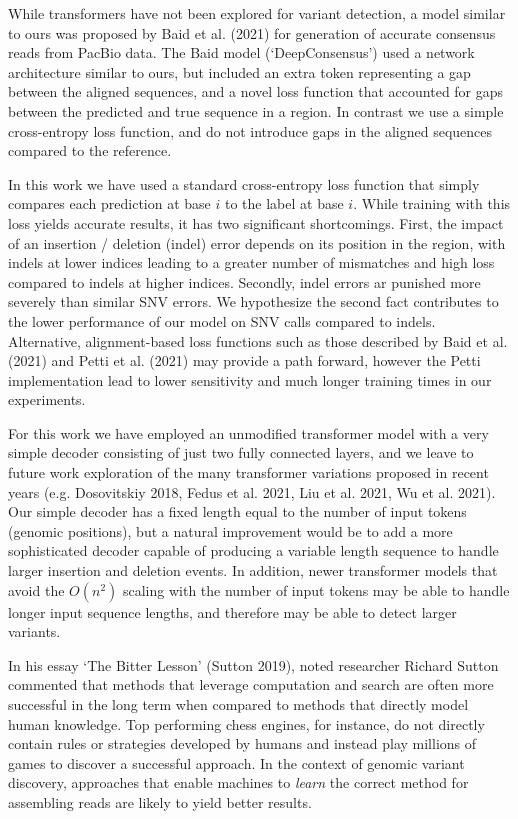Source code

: \documentclass[]{article}
\begin{document}
While transformers have not been explored for variant detection, a model similar to ours was proposed by Baid et al. (2021) for generation of accurate consensus reads from PacBio data. The Baid model (`DeepConsensus') used a network architecture similar to ours, but included an extra token representing a gap between the aligned sequences, and a novel loss function that accounted for gaps between the predicted and true sequence in a region. In contrast we use a simple cross-entropy loss function, and do not introduce gaps in the aligned sequences compared to the reference. 

In this work we have used a standard cross-entropy loss function that simply compares each prediction at base $i$ to the label at base $i$. While training with this loss yields accurate results, it has two significant shortcomings. First, the impact of an insertion / deletion (indel) error depends on its position in the region, with indels at lower indices leading to a greater number of mismatches and high loss compared to indels at higher indices. Secondly, indel errors ar punished more severely than similar SNV errors. We hypothesize the second fact contributes to the lower performance of our model on SNV calls compared to indels. Alternative, alignment-based loss functions such as those described by Baid et al. (2021) and Petti et al. (2021) may provide a path forward, however the Petti implementation lead to lower sensitivity and much longer training times in our experiments. 

For this work we have employed an unmodified transformer model with a very simple decoder consisting of just two fully connected layers, and we leave to future work exploration of the many transformer variations proposed in recent years (e.g. Dosovitskiy 2018, Fedus et al. 2021, Liu et al. 2021, Wu et al. 2021). Our simple decoder has a fixed length equal to the number of input tokens (genomic positions), but a natural improvement would be to add a more sophisticated decoder capable of producing a variable length sequence to handle larger insertion and deletion events.  In addition, newer transformer models that avoid the $O(n^2)$ scaling with the number of input tokens may be able to handle longer input sequence lengths, and therefore may be able to detect larger variants. 

In his essay `The Bitter Lesson' (Sutton 2019), noted researcher Richard Sutton commented that methods that leverage computation and search are often more successful in the long term when compared to methods that directly model human knowledge. Top performing chess engines, for instance, do not directly contain rules or strategies developed by humans and instead play millions of games to discover a successful approach. In the context of genomic variant discovery, approaches that enable machines to \textit{learn} the correct method for assembling reads are likely to yield better results.  
\end{document}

_Required work:_
I would like you to restate word for word the lines from the one with "In his essay" through the last line of the material above, and only those.

_Answer below:_
In his essay `The Bitter Lesson' (Sutton 2019), noted researcher Richard Sutton commented that methods that leverage computation and search are often more successful in the long term when compared to methods that directly model human knowledge. Top performing chess engines, for instance, do not directly contain rules or strategies developed by humans and instead play millions of games to discover a successful approach. In the context of genomic variant discovery, approaches that enable machines to \textit{learn} the correct method for assembling reads are likely to yield better results.  
\end{document}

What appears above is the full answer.